One of the quietest culture killers I encounter is what I call the permission gap. It's the belief, rarely malicious, often well-meaning, that intervention requires seniority or explicit authorisation. 

"I didn't think it was my place." 

This belief persists because it's rarely directly challenged. Leaders create the permission gap when they stay silent, and they close it when they speak up - explicitly, repeatedly, and visibly.

A study of over 1,400 workplace incidents found that bystanders were 63% less likely to intervene when the person engaging in harmful behaviour held positional power over them. Which means the most important person in the room, when it comes to shifting culture, is usually the leader. Not because they have more responsibility, but because they have more capacity to change what's normal.

What you respond to and what you ignore. What you name and what you let slide. Who you protect and who you leave exposed. These choices shape culture more than any policy ever could.

It Starts Earlier Than You Think

The conversations that prevent formal grievances rarely look dramatic. They look like:

A manager who notices an employee has gone quiet in meetings and checks in directly, not with HR, just with them. A team member who says "hey, that comment didn't land well" before it becomes a pattern. A leader who gives feedback about a behaviour when it's small, before it has calcified into something bigger and harder to address.

These are micro moments. And micro moments matter!
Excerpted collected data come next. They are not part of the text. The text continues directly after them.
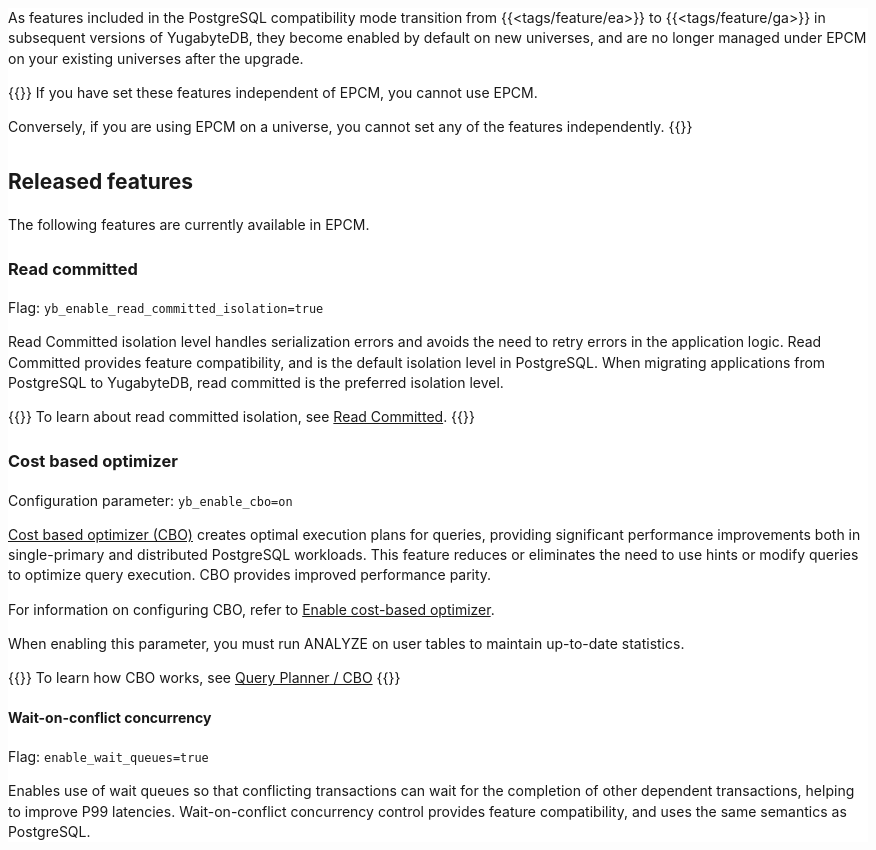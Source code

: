 As features included in the PostgreSQL compatibility mode transition from {{<tags/feature/ea>}} to {{<tags/feature/ga>}} in subsequent versions of YugabyteDB, they become enabled by default on new universes, and are no longer managed under EPCM on your existing universes after the upgrade.

{{<note title="Note">}}
If you have set these features independent of EPCM, you cannot use EPCM.

Conversely, if you are using EPCM on a universe, you cannot set any of the features independently.
{{</note>}}

## Released features

The following features are currently available in EPCM.

### Read committed

Flag: `yb_enable_read_committed_isolation=true`

Read Committed isolation level handles serialization errors and avoids the need to retry errors in the application logic. Read Committed provides feature compatibility, and is the default isolation level in PostgreSQL. When migrating applications from PostgreSQL to YugabyteDB, read committed is the preferred isolation level.

{{<lead link="../../../architecture/transactions/read-committed/">}}
To learn about read committed isolation, see [Read Committed](../../../architecture/transactions/read-committed/).
{{</lead>}}

### Cost based optimizer

Configuration parameter: `yb_enable_cbo=on`

[Cost based optimizer (CBO)](../../../architecture/query-layer/planner-optimizer/) creates optimal execution plans for queries, providing significant performance improvements both in single-primary and distributed PostgreSQL workloads. This feature reduces or eliminates the need to use hints or modify queries to optimize query execution. CBO provides improved performance parity.

For information on configuring CBO, refer to [Enable cost-based optimizer](../../../best-practices-operations/ysql-yb-enable-cbo/).

When enabling this parameter, you must run ANALYZE on user tables to maintain up-to-date statistics.

{{<lead link="../../../architecture/query-layer/planner-optimizer/">}}
To learn how CBO works, see [Query Planner / CBO](../../../architecture/query-layer/planner-optimizer/)
{{</lead>}}

#### Wait-on-conflict concurrency

Flag: `enable_wait_queues=true`

Enables use of wait queues so that conflicting transactions can wait for the completion of other dependent transactions, helping to improve P99 latencies. Wait-on-conflict concurrency control provides feature compatibility, and uses the same semantics as PostgreSQL.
The organisations that get this right aren't the ones with the best policies. They are the ones where people have practised language, clear frameworks, and genuine permission to act, at every level. They are the ones where speaking up is normal, not exceptional.

The first time someone intervenes is noteworthy. The second time is a pattern. The third time builds culture.

So What Actually Changes Things?

Not awareness. We have plenty of that.

Not compliance training that checks a box and changes nothing.

What changes things is building the capability, inside leaders, managers, and employees, to have the conversations that matter, early and effectively. To name what they see. To support someone in the moment. To give honest feedback before it becomes a grievance.

Courage without capability is just noise. Capability without courage is just potential. What organisations need, what actually builds a speak up culture, is both.

Over the coming posts, I'll break down exactly where organisations get this wrong, what the research tells us about what actually works, and what it looks like when it does.

Because silence is never the safe option. It just looks that way from the outside.